EXERCISE DIRECTIONS:
Check every line of the data and copy the ones where "μέτρα" appears.

[Dataset entries]

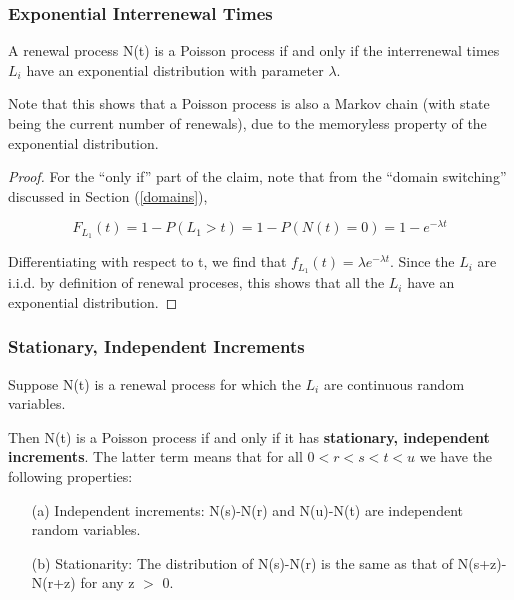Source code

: \subsubsection{Exponential Interrenewal Times}

\begin{theorem}

A renewal process N(t) is a Poisson process if and only if the
interrenewal times $L_{i}$ have an exponential distribution with
parameter $\lambda $.  

Note that this shows that a Poisson process is also a Markov chain (with
state being the current number of renewals), due to the memoryless
property of the exponential distribution.

\end{theorem}

\begin{proof}

For the ``only if'' part of the claim, note that from the ``domain
switching'' discussed in Section (\ref{domains}), 

\begin{equation}
F_{L_{1}}(t)=1-P(L_{1}>t)=1-P(N(t)=0)=1-e^{-\lambda t}
\end{equation}

Differentiating with respect to t, we find that $f_{L_{1}}(t)=\lambda
e^{-\lambda t}$.  Since the $L_i$ are i.i.d. by definition of renewal
proceses, this shows that all the $L_i$ have an exponential
distribution.

\end{proof}

\subsubsection{Stationary, Independent Increments}

\begin{theorem}

Suppose N(t) is a renewal process for which the $L_i$ are
continuous random variables.

Then N(t) is a Poisson process if and only if it has \textbf{stationary,
independent increments}.  The latter term means that for all 
$0<r<s<t<u$ we have the following properties: 

\begin{itemize}

\item [(a)] Independent increments:  N(s)-N(r) and N(u)-N(t) are
independent random variables.

\item [(b)] Stationarity:  The distribution of N(s)-N(r) is the same as
that of N(s+z)-N(r+z) for any z $>$ 0.

\end{itemize}

\end{theorem}

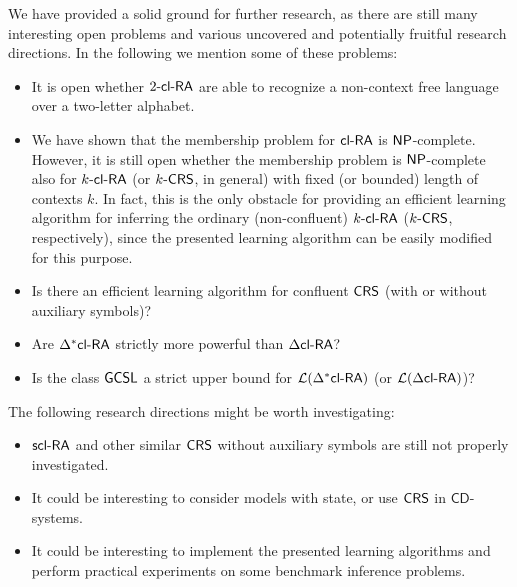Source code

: We have provided a solid ground for further research, as there are still many interesting open problems and various uncovered and potentially fruitful research directions. In the following we mention some of these problems:

\begin{itemize}
\item It is open whether $\kclRA[2]$ are able to recognize a non-context free language over a two-letter alphabet.
\item We have shown that the membership problem for $\clRA$ is $\classNP$-complete. However, it is still open whether the membership problem is $\classNP$-complete also for $\kclRA$ (or $\kCRS$, in general) with fixed (or bounded) length of contexts $k$. In fact, this is the only obstacle for providing an efficient learning algorithm for inferring the ordinary (non-confluent) $\kclRA$ ($\kCRS$, respectively), since the presented learning algorithm can be easily modified for this purpose.
\item Is there an efficient learning algorithm for confluent $\CRS$ (with or without auxiliary symbols)?
\item Are $\DXclRA$ strictly more powerful than $\DclRA$?
\item Is the class $\GCSL$ a strict upper bound for $\calL{\DXclRA}$ (or $\calL{\DclRA}$)?
\end{itemize}
%
The following research directions might be worth investigating:
%
\begin{itemize}
\item $\sclRA$ and other similar $\CRS$ without auxiliary symbols are still not properly investigated.
\item It could be interesting to consider models with state, or use $\CRS$ in $\mathsf{CD}$-systems.
\item It could be interesting to implement the presented learning algorithms and perform practical experiments on some benchmark inference problems.
\end{itemize}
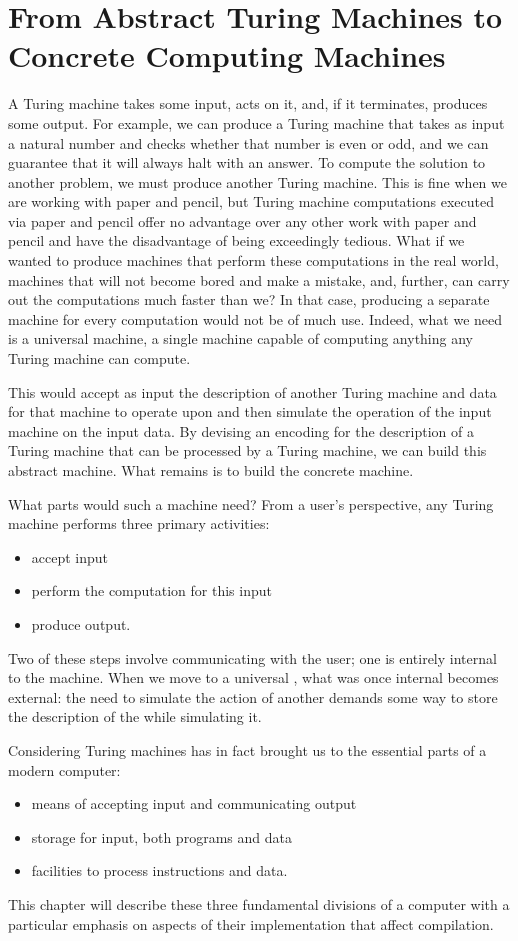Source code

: \label{background:computers}
\section{From Abstract Turing Machines to Concrete Computing Machines}
A Turing machine takes some input, acts on it, and, if it terminates, produces some output. For example, we can produce a Turing machine that takes as input a natural number and checks whether that number is even or odd, and we can guarantee that it will always halt with an answer. To compute the solution to another problem, we must produce another Turing machine. This is fine when we are working with paper and pencil, but Turing machine computations executed via paper and pencil offer no advantage over any other work with paper and pencil and have the disadvantage of being exceedingly tedious. What if we wanted to produce machines that perform these computations in the real world, machines that will not become bored and make a mistake, and, further, can carry out the computations much faster than we? In that case, producing a separate machine for every computation would not be of much use. Indeed, what we need is a universal machine, a single machine capable of computing anything any Turing machine can compute.

This  would accept as input the description of another Turing machine and data for that machine to operate upon and then simulate the operation of the input machine on the input data. By devising an encoding for the description of a Turing machine that can be processed by a Turing machine, we can build this abstract machine. What remains is to build the concrete machine.

What parts would such a machine need? From a user's perspective, any Turing machine performs three primary activities:
\begin{itemize}
\item accept input
\item perform the computation for this input
\item produce output.
\end{itemize}
Two of these steps involve communicating with the user; one is entirely internal to the machine. When we move to a universal \TM, what was once internal becomes external: the need to simulate the action of another \TM demands some way to store the description of the \TM while simulating it.

Considering Turing machines has in fact brought us to the essential parts of a modern computer:
\begin{itemize}
\item means of accepting input and communicating output
\item storage for input, both programs and data
\item facilities to process instructions and data.
\end{itemize}
This chapter will describe these three fundamental divisions of a computer with a particular emphasis on aspects of their implementation that affect compilation.

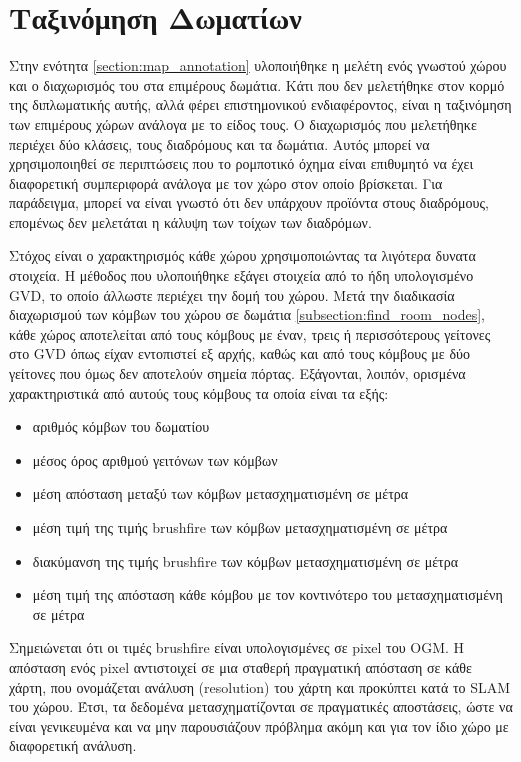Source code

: \chapter{Ταξινόμηση Δωματίων}
\label{section:room_classification}

Στην ενότητα \ref{section:map_annotation} υλοποιήθηκε η μελέτη ενός γνωστού χώρου και ο διαχωρισμός του στα επιμέρους δωμάτια. Κάτι που δεν μελετήθηκε στον κορμό της διπλωματικής αυτής, αλλά φέρει επιστημονικού ενδιαφέροντος, είναι η ταξινόμηση των επιμέρους χώρων ανάλογα με το είδος τους. Ο διαχωρισμός που μελετήθηκε περιέχει δύο κλάσεις, τους διαδρόμους και τα δωμάτια. Αυτός μπορεί να χρησιμοποιηθεί σε περιπτώσεις που το ρομποτικό όχημα είναι επιθυμητό να έχει διαφορετική συμπεριφορά ανάλογα με τον χώρο στον οποίο βρίσκεται. Για παράδειγμα, μπορεί να είναι γνωστό ότι δεν υπάρχουν προϊόντα στους διαδρόμους, επομένως δεν μελετάται η κάλυψη των τοίχων των διαδρόμων. 

Στόχος είναι ο χαρακτηρισμός κάθε χώρου χρησιμοποιώντας τα λιγότερα δυνατα στοιχεία. Η μέθοδος που υλοποιήθηκε εξάγει στοιχεία από το ήδη υπολογισμένο GVD, το οποίο άλλωστε περιέχει την δομή του χώρου. Μετά την διαδικασία διαχωρισμού των κόμβων του χώρου σε δωμάτια \ref{subsection:find_room_nodes}, κάθε χώρος αποτελείται από τους κόμβους με έναν, τρεις ή περισσότερους γείτονες στο GVD όπως είχαν εντοπιστεί εξ αρχής, καθώς και από τους κόμβους με δύο γείτονες που όμως δεν αποτελούν σημεία πόρτας. Εξάγονται, λοιπόν, ορισμένα χαρακτηριστικά από αυτούς τους κόμβους τα οποία είναι τα εξής:

\begin{itemize}
    \setlength\itemsep{-0.2em}
    \item αριθμός κόμβων του δωματίου
    \item μέσος όρος αριθμού γειτόνων των κόμβων
    \item μέση απόσταση μεταξύ των κόμβων μετασχηματισμένη σε μέτρα
    \item μέση τιμή της τιμής brushfire των κόμβων μετασχηματισμένη σε μέτρα
    \item διακύμανση της τιμής brushfire των κόμβων μετασχηματισμένη σε μέτρα
    \item μέση τιμή της απόσταση κάθε κόμβου με τον κοντινότερο του μετασχηματισμένη σε μέτρα
\end{itemize}

Σημειώνεται ότι οι τιμές brushfire είναι υπολογισμένες σε pixel του OGM. Η απόσταση ενός pixel αντιστοιχεί σε μια σταθερή πραγματική απόσταση σε κάθε χάρτη, που ονομάζεται ανάλυση (resolution) του χάρτη και προκύπτει κατά το SLAM του χώρου. Έτσι, τα δεδομένα μετασχηματίζονται σε πραγματικές αποστάσεις, ώστε να είναι γενικευμένα και να μην παρουσιάζουν πρόβλημα ακόμη και για τον ίδιο χώρο με διαφορετική ανάλυση.

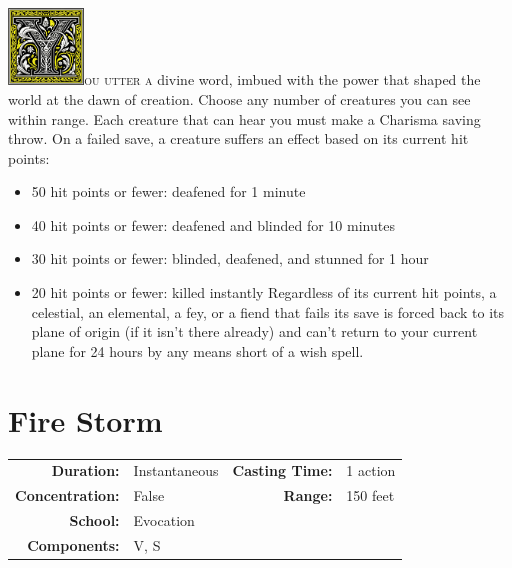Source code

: \documentclass[12pt,showtrims]{memoir}
\begin{document}
\vspace{1\baselineskip}\noindent
\lettrine[lines=4]{\includegraphics[height=58pt]{initials/Y.png}}{ou utter a} divine word, imbued with the power that shaped the world at the dawn of creation. Choose any number of creatures you can see within range. Each creature that can hear you must make a Charisma saving throw. On a failed save, a creature suffers an effect based on its current hit points:
\begin{itemize}
    \item 50 hit points or fewer: deafened for 1 minute
    \item 40 hit points or fewer: deafened and blinded for 10 minutes
    \item 30 hit points or fewer: blinded, deafened, and stunned for 1 hour
    \item 20 hit points or fewer: killed instantly Regardless of its current hit points, a celestial, an elemental, a fey, or a fiend that fails its save is forced back to its plane of origin (if it isn't there already) and can't return to your current plane for 24 hours by any means short of a wish spell.
\end{itemize}


\newpage
\section*{Fire Storm}

{
\small\centering\vspace{-6pt}
\begin{tabular}{rlrl}
\toprule

\textbf{Duration:} & Instantaneous &
\textbf{Casting Time:} & 1 action \\
\textbf{Concentration:} & False &
\textbf{Range:} & 150 feet \\
\textbf{School:} & Evocation \\
\textbf{Components:} & \multicolumn{3}{p{0.7\textwidth}}{V, S}\\

\bottomrule
\end{tabular}
}
\end{document}
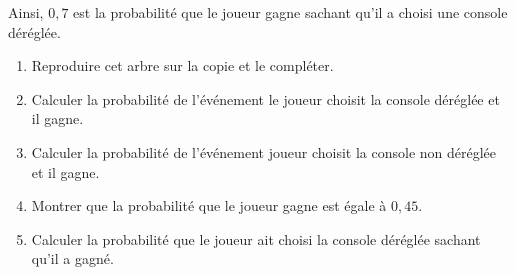 Ainsi, $0,7$ est la probabilité que le joueur gagne sachant qu'il a choisi une console déréglée.
\begin{enumerate}
     \item
     Reproduire cet arbre sur la copie et le compléter.
     \item
     Calculer la probabilité de l'événement \og le joueur choisit la console déréglée et il gagne\fg{}.
     \item
     Calculer la probabilité de l'événement \ogle joueur choisit la console non déréglée et il gagne\fg{}.
     \item
     Montrer que la probabilité que le joueur gagne est égale à $0,45$.
     \item
     Calculer la probabilité que le joueur ait choisi la console déréglée sachant qu'il a gagné.
\end{enumerate}
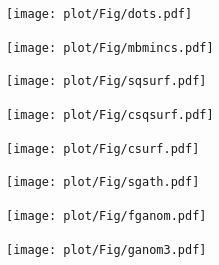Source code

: \begin{frame}
  \begin{figure}
  \texttt{[image: plot/Fig/dots.pdf]}
  \end{figure}
\end{frame}

\begin{frame}
  \begin{figure}
  \texttt{[image: plot/Fig/mbmincs.pdf]}
  \end{figure}
\end{frame}

\begin{frame}
  \begin{figure}
  \texttt{[image: plot/Fig/sqsurf.pdf]}
  \end{figure}
\end{frame}

\begin{frame}
  \begin{figure}
  \texttt{[image: plot/Fig/csqsurf.pdf]}
  \end{figure}
\end{frame}

\begin{frame}
  \begin{figure}
  \texttt{[image: plot/Fig/csurf.pdf]}
  \end{figure}
\end{frame}

\begin{frame}
  \begin{figure}
  \texttt{[image: plot/Fig/sgath.pdf]}
  \end{figure}
\end{frame}

\begin{frame}
  \begin{figure}
  \texttt{[image: plot/Fig/fganom.pdf]}
  \end{figure}
\end{frame}

\begin{frame}
  \begin{figure}
  \texttt{[image: plot/Fig/ganom3.pdf]}
  \end{figure}
\end{frame}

RESULT BELOW:
    \item μέση απόσταση μεταξύ των κόμβων μετασχηματισμένη σε μέτρα
    \item μέση τιμή της τιμής brushfire των κόμβων μετασχηματισμένη σε μέτρα
    \item διακύμανση της τιμής brushfire των κόμβων μετασχηματισμένη σε μέτρα
    \item μέση τιμή της απόσταση κάθε κόμβου με τον κοντινότερο του μετασχηματισμένη σε μέτρα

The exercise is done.